**** Information given ****

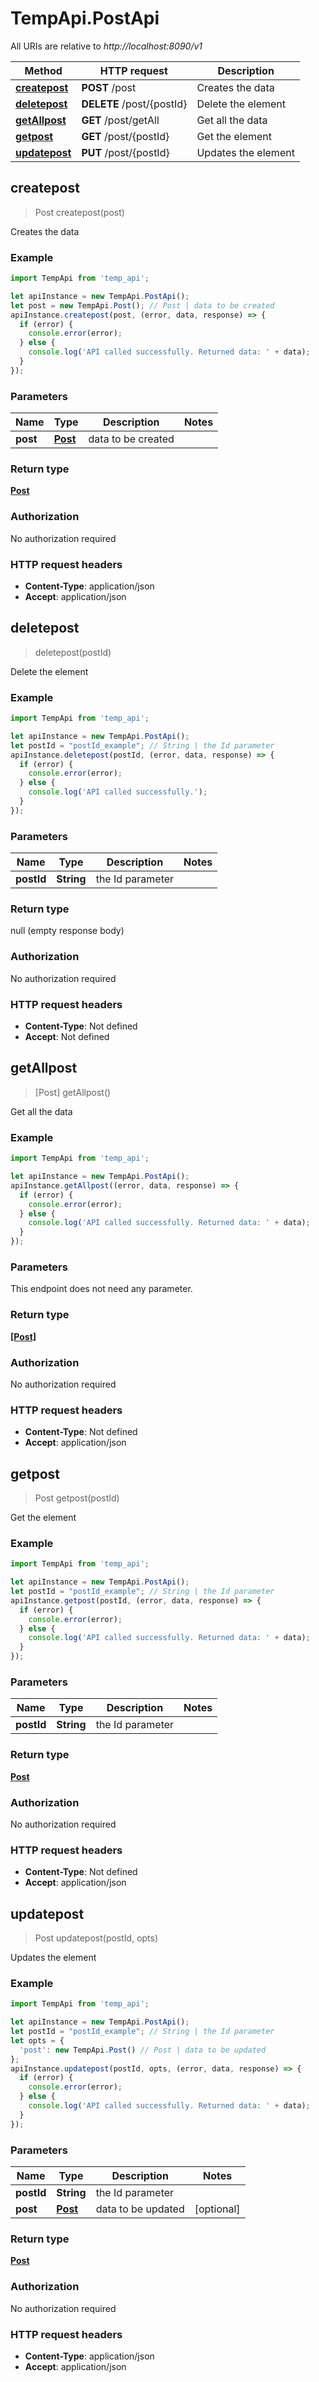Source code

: # TempApi.PostApi

All URIs are relative to *http://localhost:8090/v1*

Method | HTTP request | Description
------------- | ------------- | -------------
[**createpost**](PostApi.md#createpost) | **POST** /post | Creates the data
[**deletepost**](PostApi.md#deletepost) | **DELETE** /post/{postId} | Delete the element
[**getAllpost**](PostApi.md#getAllpost) | **GET** /post/getAll | Get all the data
[**getpost**](PostApi.md#getpost) | **GET** /post/{postId} | Get the element
[**updatepost**](PostApi.md#updatepost) | **PUT** /post/{postId} | Updates the element



## createpost

> Post createpost(post)

Creates the data

### Example

```javascript
import TempApi from 'temp_api';

let apiInstance = new TempApi.PostApi();
let post = new TempApi.Post(); // Post | data to be created
apiInstance.createpost(post, (error, data, response) => {
  if (error) {
    console.error(error);
  } else {
    console.log('API called successfully. Returned data: ' + data);
  }
});
```

### Parameters


Name | Type | Description  | Notes
------------- | ------------- | ------------- | -------------
 **post** | [**Post**](Post.md)| data to be created | 

### Return type

[**Post**](Post.md)

### Authorization

No authorization required

### HTTP request headers

- **Content-Type**: application/json
- **Accept**: application/json


## deletepost

> deletepost(postId)

Delete the element

### Example

```javascript
import TempApi from 'temp_api';

let apiInstance = new TempApi.PostApi();
let postId = "postId_example"; // String | the Id parameter
apiInstance.deletepost(postId, (error, data, response) => {
  if (error) {
    console.error(error);
  } else {
    console.log('API called successfully.');
  }
});
```

### Parameters


Name | Type | Description  | Notes
------------- | ------------- | ------------- | -------------
 **postId** | **String**| the Id parameter | 

### Return type

null (empty response body)

### Authorization

No authorization required

### HTTP request headers

- **Content-Type**: Not defined
- **Accept**: Not defined


## getAllpost

> [Post] getAllpost()

Get all the data

### Example

```javascript
import TempApi from 'temp_api';

let apiInstance = new TempApi.PostApi();
apiInstance.getAllpost((error, data, response) => {
  if (error) {
    console.error(error);
  } else {
    console.log('API called successfully. Returned data: ' + data);
  }
});
```

### Parameters

This endpoint does not need any parameter.

### Return type

[**[Post]**](Post.md)

### Authorization

No authorization required

### HTTP request headers

- **Content-Type**: Not defined
- **Accept**: application/json


## getpost

> Post getpost(postId)

Get the element

### Example

```javascript
import TempApi from 'temp_api';

let apiInstance = new TempApi.PostApi();
let postId = "postId_example"; // String | the Id parameter
apiInstance.getpost(postId, (error, data, response) => {
  if (error) {
    console.error(error);
  } else {
    console.log('API called successfully. Returned data: ' + data);
  }
});
```

### Parameters


Name | Type | Description  | Notes
------------- | ------------- | ------------- | -------------
 **postId** | **String**| the Id parameter | 

### Return type

[**Post**](Post.md)

### Authorization

No authorization required

### HTTP request headers

- **Content-Type**: Not defined
- **Accept**: application/json


## updatepost

> Post updatepost(postId, opts)

Updates the element

### Example

```javascript
import TempApi from 'temp_api';

let apiInstance = new TempApi.PostApi();
let postId = "postId_example"; // String | the Id parameter
let opts = {
  'post': new TempApi.Post() // Post | data to be updated
};
apiInstance.updatepost(postId, opts, (error, data, response) => {
  if (error) {
    console.error(error);
  } else {
    console.log('API called successfully. Returned data: ' + data);
  }
});
```

### Parameters


Name | Type | Description  | Notes
------------- | ------------- | ------------- | -------------
 **postId** | **String**| the Id parameter | 
 **post** | [**Post**](Post.md)| data to be updated | [optional] 

### Return type

[**Post**](Post.md)

### Authorization

No authorization required

### HTTP request headers

- **Content-Type**: application/json
- **Accept**: application/json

****

* **What to do**: Among the lines above, find those holding "Creates" and copy each one.

* **Result**:
[**createpost**](PostApi.md#createpost) | **POST** /post | Creates the data
Creates the data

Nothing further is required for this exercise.